With people I know in my animal biology class the majority are sensors of some sort (there are a few intuitives, but most use Si or Se very high up and the intuitives are mostly extroverted). They do well because we have a fair number of practical classes and we have to think based on real situations i.e. "You have these resources, how do you create a reserve and what would it be like and why?"


----------



## FakeLefty (Aug 19, 2013)

JTHearts said:


> yes they are mean and therefore not valid


----------



## FakeLefty (Aug 19, 2013)

reckful said:


> Well, first of all, your original post was misleading then, since it made it sound like you'd "looked at" that particular 92,000-subject data pool and somehow found it to be "extremely flawed." Instead, it sounds like what you're saying is that you're under the misimpression that the rate of testing errors on the official MBTI is so high that reported correlations in _any_ data pool are essentially meaningless.
> 
> Which leads me to my second point, which is that, contrary to what you may have read in uninformed sources, the validity and reliability of the official MBTI have been found to be basically on a par with the leading Big Five test (the NEO-PI-R).
> 
> ...


In my opinion, it seems that the questions provided by the MBTI tests (at least the ones I was able to find) are just too simple. For example, given the questions someone may think, "Oh I'm capable of imagination and understanding theories- that must mean I must be an intuitive." Or, "I'm not a party animal therefore I must not be an extrovert." etc, etc, etc. Not to mention that MBTI tests don't really take into account cognitive functions. Is it possible that most of the people involved in these studies are typed correctly? Absolutely. But I don't think there are THAT many people who truly understand typology and I don't think it is completely out of the realm of possibilities that there are plenty of people who are mistyped.


----------



## reckful (Jun 19, 2012)

FakeLefty said:


> In my opinion, it seems that the questions provided by the MBTI tests (at least the ones I was able to find) are just too simple. For example, given the questions someone may think, "Oh I'm capable of imagination and understanding theories- that must mean I must be an intuitive." Or, "I'm not a party animal therefore I must not be an extrovert." etc, etc, etc. Not to mention that MBTI tests don't really take into account cognitive functions. Is it possible that most of the people involved in these studies are typed correctly? Absolutely. But I don't think there are THAT many people who truly understand typology and I don't think it is completely out of the realm of possibilities that there are plenty of people who are mistyped.

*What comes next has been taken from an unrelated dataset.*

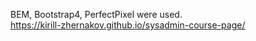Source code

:BEM, Bootstrap4, PerfectPixel were used.          
https://kirill-zhernakov.github.io/sysadmin-course-page/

The purpose of the MBTI test is to type people as accurately as possible with respect to four dimensions of personality with respect to which identical twins raised in separate households have been found to be substantially more alike than less genetically-similar pairs.

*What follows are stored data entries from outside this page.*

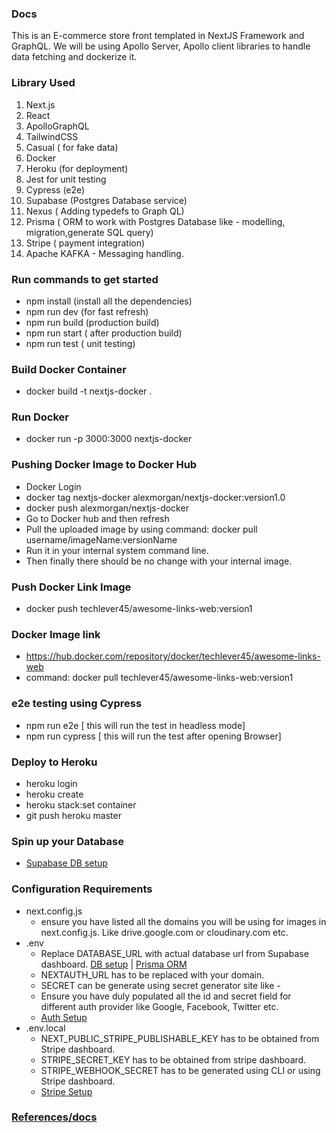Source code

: ### Docs

This is an E-commerce store front templated in NextJS Framework and GraphQL.
We will be using Apollo Server, Apollo client libraries to handle data fetching and dockerize it.

### Library Used

1. Next.js
2. React
3. ApolloGraphQL
4. TailwindCSS
5. Casual ( for fake data)
6. Docker
7. Heroku (for deployment)
8. Jest for unit testing
9. Cypress (e2e)
10. Supabase (Postgres Database service)
11. Nexus ( Adding typedefs to Graph QL)
12. Prisma ( ORM to work with Postgres Database like - modelling, migration,generate SQL query)
13. Stripe ( payment integration)
14. Apache KAFKA - Messaging handling.

### Run commands to get started

- npm install (install all the dependencies)
- npm run dev (for fast refresh)
- npm run build (production build)
- npm run start ( after production build)
- npm run test ( unit testing)

### Build Docker Container

- docker build -t nextjs-docker .

### Run Docker

- docker run -p 3000:3000 nextjs-docker

### Pushing Docker Image to Docker Hub

- Docker Login
- docker tag nextjs-docker alexmorgan/nextjs-docker:version1.0
- docker push alexmorgan/nextjs-docker
- Go to Docker hub and then refresh
- Pull the uploaded image by using command: docker pull username/imageName:versionName
- Run it in your internal system command line.
- Then finally there should be no change with your internal image.

### Push Docker Link Image

- docker push techlever45/awesome-links-web:version1

### Docker Image link

- https://hub.docker.com/repository/docker/techlever45/awesome-links-web
- command: docker pull techlever45/awesome-links-web:version1

### e2e testing using Cypress

- npm run e2e [ this will run the test in headless mode]
- npm run cypress [ this will run the test after opening Browser]

### Deploy to Heroku

- heroku login
- heroku create
- heroku stack:set container
- git push heroku master

### Spin up your Database

- [Supabase DB setup](docs/databaseSetup.md)

### Configuration Requirements

- next.config.js
  - ensure you have listed all the domains you will be using for images in next.config.js. Like drive.google.com or cloudinary.com etc.
- .env
  - Replace DATABASE_URL with actual database url from Supabase dashboard. [DB setup](docs/databaseSetup.md) | [Prisma ORM](docs/workingWithPrisma.md)
  - NEXTAUTH_URL has to be replaced with your domain.
  - SECRET can be generate using secret generator site like -
  - Ensure you have duly populated all the id and secret field for different auth provider like Google, Facebook, Twitter etc.
  - [ Auth Setup](docs/authProviders.md)
- .env.local
  - NEXT_PUBLIC_STRIPE_PUBLISHABLE_KEY has to be obtained from Stripe dashboard.
  - STRIPE_SECRET_KEY has to be obtained from stripe dashboard.
  - STRIPE_WEBHOOK_SECRET has to be generated using CLI or using Stripe dashboard.
  - [Stripe Setup](docs/stripeSetup.md)

### [References/docs](docs/allReferences.md)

And there's nothing that says that a test item that does a psychometrically impressive job of sorting MBTI N's from S's (for example) is necessarily going to rise to anybody's idea of intellectual sophistication, or be comprised of two choices that correspond to the kind of neat logical opposition likely to please the philosophy majors in the audience.

All of the items on the current form of the official MBTI got there by a process of elimination that started decades ago and has involved hundreds of tested items, with the survivors basically being the items that have been found to do the best job of clustering — based on thousands of tests and the psychometric standards applicable in the personality typology field — with the other items being scored for the same preference.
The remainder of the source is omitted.